This week Amazon Web Services (AWS) storage services in one of their regions experienced issues for the better part of a day that impacted a large number of companies in the northeast such as Adobe, MailChimp, Quora, Slack, Trello, Zendesk, and even the SEC, which were either working slowly or were down all together.
The Cloud isn’t infallible and from time to time, outages have happened, though for the most part they are quite reliable. There was a five-hour AWS outage in 2015. And Microsoft Azure experienced an outage in February that lastest about five hours. The major impact of this week’s disruption of AWS S3 lasted about four hours, with most services returning to normal operation in that window, and all were resolved completely after twelve hours. The reliability isn’t in question here. What’s important is that if your business is offline for a half a day, that’s a big deal to your customers. Too often companies get lulled to the fact that since they are now in the Cloud that they are immune to any type of downtime or catastrophic failure. This is not true.

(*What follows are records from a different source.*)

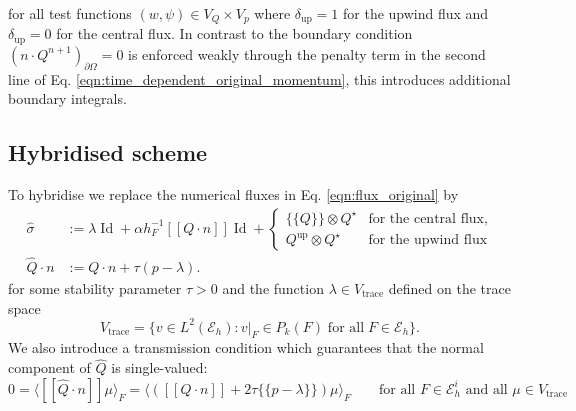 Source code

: \documentclass[11pt]{article}
\newcommand{\jump}[1]{[\![ #1]\!]}
\newcommand{\avg}[1]{\{\!\{#1\}\!\}}
\newcommand{\Id}{\operatorname{Id}}
\begin{document}
for all test functions $(w,\psi) \in V_Q\times V_p$ where $\delta_{\text{up}}=1$ for the upwind flux and $\delta_{\text{up}}=0$ for the central flux. In contrast to \cite{Guzman2016} the boundary condition $(n\cdot Q^{n+1})_{\partial \Omega}=0$ is enforced weakly through the penalty term in the second line of Eq. \eqref{eqn:time_dependent_original_momentum}, this introduces additional boundary integrals.
\subsection{Hybridised scheme}\label{sec:hdg_implicit}
To hybridise we replace the numerical fluxes in Eq. \eqref{eqn:flux_original} by
\begin{equation}
    \begin{aligned}
        \widehat{\sigma}   & := \lambda \Id  + \alpha h_F^{-1} \jump{Q\cdot n} \Id       + \begin{cases}
                                                                                               \avg{Q}\otimes Q^\star       & \text{for the central flux}, \\
                                                                                               Q^{\text{up}}\otimes Q^\star & \text{for the upwind flux}
                                                                                           \end{cases} \\
        \widehat{Q}\cdot n & := Q\cdot n + \tau (p-\lambda).
    \end{aligned}\label{eqn:flux_hdg}
\end{equation}
for some stability parameter $\tau>0$ and the function $\lambda\in V_\text{trace}$ defined on the trace space
\begin{equation}
    V_{\text{trace}} = \{ v\in L^2(\mathcal{E}_h) : v|_F \in P_k(F) \;\text{for all}\;F\in \mathcal{E}_h \}.
\end{equation}
We also introduce a transmission condition which guarantees that the normal component of $\widehat{Q}$ is single-valued:
\begin{equation}
    0 = \langle \jump{\widehat{Q}\cdot n} \mu \rangle_F = \langle (\jump{Q\cdot n} + 2\tau\avg{p-\lambda})\mu \rangle_F \qquad \text{for all $F\in\mathcal{E}_h^i$ and all $\mu\in V_{\text{trace}}$} \label{eqn:jump_condition_interior}
\end{equation}
\end{document}
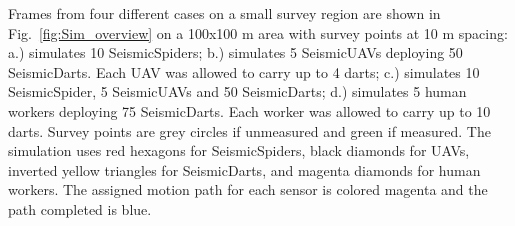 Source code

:    Frames from four different cases on a small survey region are shown in Fig.~\ref{fig:Sim_overview} on a 100x100 m area with survey points at 10 m spacing:
   a.) simulates 10 SeismicSpiders;  
   b.) simulates 5 SeismicUAVs deploying 50 SeismicDarts. Each UAV was allowed to carry up to 4 darts;
   c.) simulates 10 SeismicSpider, 5 SeismicUAVs and 50 SeismicDarts;
   d.) simulates 5 human workers deploying 75 SeismicDarts. Each worker was allowed to carry up to 10 darts. 
 Survey points are grey circles if unmeasured and green if measured.   The simulation uses red hexagons for SeismicSpiders,  black diamonds for UAVs,  inverted yellow triangles for SeismicDarts, and magenta diamonds for human workers. The assigned motion path for each sensor is colored magenta and the path completed is blue. 

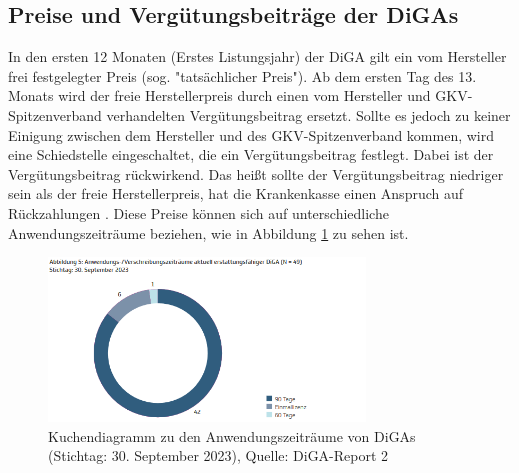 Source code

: \documentclass{article}
\begin{document}
		\subsection{Preise und Vergütungsbeiträge der DiGAs}  
			In den ersten 12 Monaten (Erstes Listungsjahr) der DiGA gilt ein vom Hersteller frei festgelegter Preis (sog. "tatsächlicher Preis"). Ab dem ersten Tag des 13. Monats wird der freie Herstellerpreis durch einen vom Hersteller und GKV-Spitzenverband verhandelten Vergütungsbeitrag ersetzt. Sollte es jedoch zu keiner Einigung zwischen dem Hersteller und des GKV-Spitzenverband kommen, wird eine Schiedstelle eingeschaltet, die ein Vergütungsbeitrag festlegt. Dabei ist der Vergütungsbeitrag rückwirkend. Das heißt sollte der Vergütungsbeitrag niedriger sein als der freie Herstellerpreis, hat die Krankenkasse einen Anspruch auf Rückzahlungen \cite[vgl. S. 11]{TK-Report-2}. Diese Preise können sich auf unterschiedliche Anwendungszeiträume beziehen, wie in Abbildung \ref{Abb-andwendungszeiträume-diga} zu sehen ist. 
			\begin{figure}[hbtp]
				\centering
				\includegraphics[width=0.75\textwidth]{./grafiken/anwendungszeitraume_diga}
				\caption[Anwendungszeiträume von DiGAs]{Kuchendiagramm zu den Anwendungszeiträume von DiGAs (Stichtag: 30. September 2023), Quelle: DiGA-Report 2 \cite{TK-Report-2}}
				\label{Abb-andwendungszeiträume-diga}
			\end{figure}
\end{document}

Regardless of environment, Cloud or a Legacy data center, things can happen, and having a solid disaster recovery plan is vital nowadays to a company’s success.
Here are some things you can do to protect yourself.
Assess the Risk
Many companies use AWS as a data backup for their on-premise hosted services. Others may present a SaaS-based service to clients hosted entirely on S3. For the former, there is very real risk in not backing up some transactions that occurred during the outage due to incomplete synch when service is restored. These issues can be difficult to detect. The latter group of companies face the more ominous challenge of a disruption of service to customers and a resulting loss of revenue. Proper risk assessment will determine where and how systems will be put into place, and how those activities will be budgeted.
Have a Plan
If continually servicing your clients is important, and why wouldn’t it be, then a solid disaster recovery plan is essential. Always plan and test for a disaster because no hardware or land mass for that matter is immune to failure.
As we mention in our Disaster Recovery case study a solid DR process is vital to a company’s success.
The plan must have buy in from upper management and must be rehearsed on a quarterly basis.
Build in Redundancy
AWS provides ‘availability zones’ which are really disaster recovery zones. Availability zones are distinct locations within a region that are engineered to be isolated from failures in other Availability Zones.
AWS will automatically replicate data to these zones so that in the case of a data center failure the data is replicated. However, it’s key that any application is aware of these zones and is designed accordingly.
Test your plan each quarter. This way once a disaster strikes the company is able to flawlessly execute the plan causing minimal downtime to their customers.
Review the Plan
At a minimum, the complete plan should be reviewed once a year, starting from a re-assessment of risk and how that might have changed.
The main lesson learned from this incident is that no system is infallible. As of this writing, it does not appear that AWS was the victim of any sort of cyber-attack. It just went down. It is the responsibility of each company to consider the worst case and put into place those methods, assets and procedures that will protect the business when the impossible occurs.